Конец стиля | страница 18
Проблема в том, что Шкловскому отнюдь не большевики помешали — а современность. Она не требует гениев, ей нужны узкие специалисты. И это определяло не только эмпирическую биографию Шкловского, но и метафизическую его судьбу; сказалось не только в отказе его от собственного учения под нажимом большевицкого марксизма — но и в самом учении, подменившем романтические интуиции вполне реалистическими методологиями.

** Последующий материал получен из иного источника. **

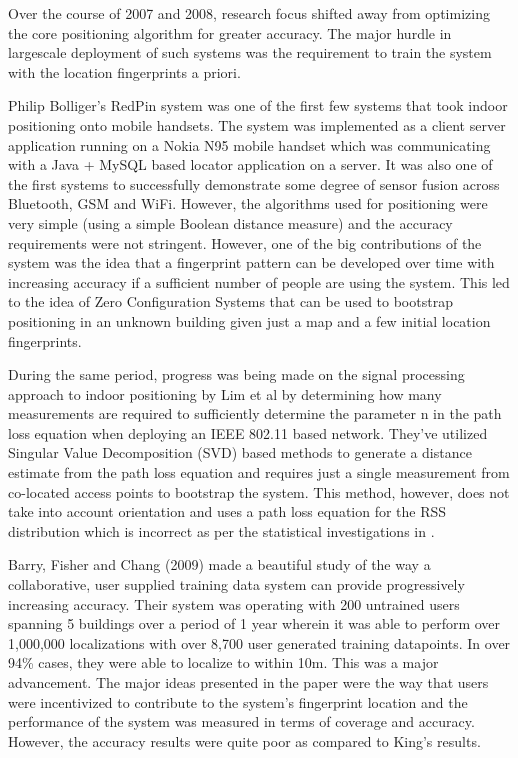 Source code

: Over the course of 2007 and 2008, research focus shifted away from optimizing the core positioning algorithm for greater accuracy. The major hurdle in largescale deployment of such systems was the requirement to train the system with the location fingerprints a priori. 

Philip Bolliger’s RedPin system  was one of the first few systems that took indoor positioning onto mobile handsets. The system was implemented as a client server application running on a Nokia N95 mobile handset which was communicating with a Java + MySQL based locator application on a server. It was also one of the first systems to successfully demonstrate some degree of sensor fusion across Bluetooth, GSM and WiFi. However, the algorithms used for positioning were very simple (using a simple Boolean distance measure) and the accuracy requirements were not stringent. However, one of the big contributions of the system was the idea that a fingerprint pattern can be developed over time with increasing accuracy if a sufficient number of people are using the system. This led to the idea of Zero Configuration Systems that can be used to bootstrap positioning in an unknown building given just a map and a few initial location fingerprints.

During the same period, progress was being made on the signal processing approach to indoor positioning by Lim et al by determining how many measurements are required to sufficiently determine the parameter n in the path loss equation when deploying an IEEE 802.11 based network. They’ve utilized Singular Value Decomposition (SVD) based methods to generate a distance estimate from the path loss equation and requires just a single measurement from co-located access points to bootstrap the system. This method, however, does not take into account orientation and uses a path loss equation for the RSS distribution which is incorrect as per the statistical investigations in .

Barry, Fisher and Chang (2009)  made a beautiful study of the way a collaborative, user supplied training data system can provide progressively increasing accuracy. Their system was operating with 200 untrained users spanning 5 buildings over a period of 1 year wherein it was able to perform over 1,000,000 localizations with over 8,700 user generated training datapoints. In over 94\% cases, they were able to localize to within 10m. This was a major advancement. The major ideas presented in the paper were the way that users were incentivized to contribute to the system’s fingerprint location and the performance of the system was measured in terms of coverage and accuracy. However, the accuracy results were quite poor as compared to King’s results.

В определенном повороте формализм был самосознанием литературы, теоретическим ее самопостижением. Собственная художественная, а сказать еще прямей, гениальная природа Шкловского заставляла его видеть в литературе форму целостной духовной деятельности. Этим и объясняется, как уже говорилось, сходство формализма с «алхимиком» Гегелем. Сам формализм родился отсюда, из этой неисчезающей потребности в духовной целостности, в очередной ее форме и формулировке. Но наука, но современность требовали другого: метода, технологии, возведенной в идеологию — вот как Максим Горький возвел в идеологию факт существования индустрии и промышленного производства. А отсюда было уже недалеко до открытого провозглашения необходимости и желательности технологического эксперимента в социальной жизни. Это — климат нашей эпохи. Одна глава в «Архипелаге ГУЛаг» Солженицына называется «История нашей канализации», и речь в ней идет не о сточных водах, а о судьбе людей, затянутых конвейером, как Чарли Чаплин в фильме «Новые времена».

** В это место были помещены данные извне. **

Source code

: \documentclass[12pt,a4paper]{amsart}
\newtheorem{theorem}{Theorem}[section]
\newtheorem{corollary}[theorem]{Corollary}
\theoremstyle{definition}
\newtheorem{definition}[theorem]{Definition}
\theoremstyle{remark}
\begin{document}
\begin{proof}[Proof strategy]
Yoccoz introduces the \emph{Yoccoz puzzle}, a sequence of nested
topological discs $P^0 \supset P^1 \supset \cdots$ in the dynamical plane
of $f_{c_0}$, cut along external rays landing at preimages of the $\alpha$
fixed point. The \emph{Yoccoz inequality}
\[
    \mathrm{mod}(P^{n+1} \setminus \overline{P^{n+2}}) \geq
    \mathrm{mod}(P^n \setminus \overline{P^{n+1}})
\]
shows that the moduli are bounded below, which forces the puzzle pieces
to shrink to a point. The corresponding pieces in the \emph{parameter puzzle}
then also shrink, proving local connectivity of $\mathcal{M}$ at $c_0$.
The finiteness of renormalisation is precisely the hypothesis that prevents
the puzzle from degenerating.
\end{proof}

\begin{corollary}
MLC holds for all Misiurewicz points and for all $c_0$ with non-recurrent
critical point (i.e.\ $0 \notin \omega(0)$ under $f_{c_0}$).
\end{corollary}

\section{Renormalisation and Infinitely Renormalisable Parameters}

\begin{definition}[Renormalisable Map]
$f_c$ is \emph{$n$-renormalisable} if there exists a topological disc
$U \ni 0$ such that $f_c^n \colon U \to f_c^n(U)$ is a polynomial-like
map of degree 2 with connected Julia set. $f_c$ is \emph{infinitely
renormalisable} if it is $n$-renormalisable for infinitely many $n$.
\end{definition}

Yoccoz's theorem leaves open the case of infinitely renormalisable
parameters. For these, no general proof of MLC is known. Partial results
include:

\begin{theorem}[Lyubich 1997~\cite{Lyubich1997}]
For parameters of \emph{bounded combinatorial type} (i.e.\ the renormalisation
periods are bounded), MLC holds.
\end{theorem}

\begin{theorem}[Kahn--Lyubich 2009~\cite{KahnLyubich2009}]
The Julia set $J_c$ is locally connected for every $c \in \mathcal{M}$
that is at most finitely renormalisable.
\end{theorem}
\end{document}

Так называемый формализм Виктора Шкловского — сложное амбивалентное образование, выразившее как неумирающее тяготение человека к целостному переживанию бытия, так и односторонний методологизм современного человека, современной науки, современного мира. Фигура литературного гения, обращенного нынешней культурой в спеца, останется выразительным символом нашей культурной эпохи. Эта эпоха заставила Виктора Шкловского не только изучать законы строения литературы, но и профессионально осваивать автомеханику; автомобиль же, как заметил Шкловский в книге «Zoo», влечет человека к тому, что справедливо называется преступлением. Но эпоха виновата перед Виктором Шкловским больше, чем он перед самим собой: она заставила его алгеброй поверять гармонию, навязала этому Моцарту судьбу Сальери.
Июнь 1993
НОЙ И ХАМЫ
Трактовка формального литературоведения как мировоззрения, а не метода — дело не очень новое. В. М. Жирмунский говорил в связи с этим об эстетизме формалистов как мировоззренческом корреляте метода. Эстетизм в то же время слишком часто принимает черты не теоретического мировоззрения только, но и жизненной, экзистенциальной позиции. По этому последнему признаку формалистов вполне возможно причислить к романтикам, как бы сами они этому ни противились. «Бурные гении» — вполне романтическая характеристика. Особенно это подходит к Шкловскому. Но это, конечно, некий «новый романтизм», вдохновляющийся не капризом, импровизацией, экстазом и хаосом, а скорее по-новому понятым порядком, если угодно — нормой. Романтизм тут существует в самом моменте вдохновения и прозелитизма, а ценности, на этот раз исповедуемые, — скорее классицистического типа. В теории — формализме как таковом — это пафос «сделанности» в искусстве — «искусство как прием», установка на мастерство, осознание профессионализма. В эстетической практике — скажем, конструктивизм. Но ни в коем случае нельзя забывать футуристической молодости движения: как раз романтического хаоса было в футуризме больше чем достаточно. Шкловский не «теоретический человек» прежде всего по-своему темпераменту. Это неслучайное обстоятельство.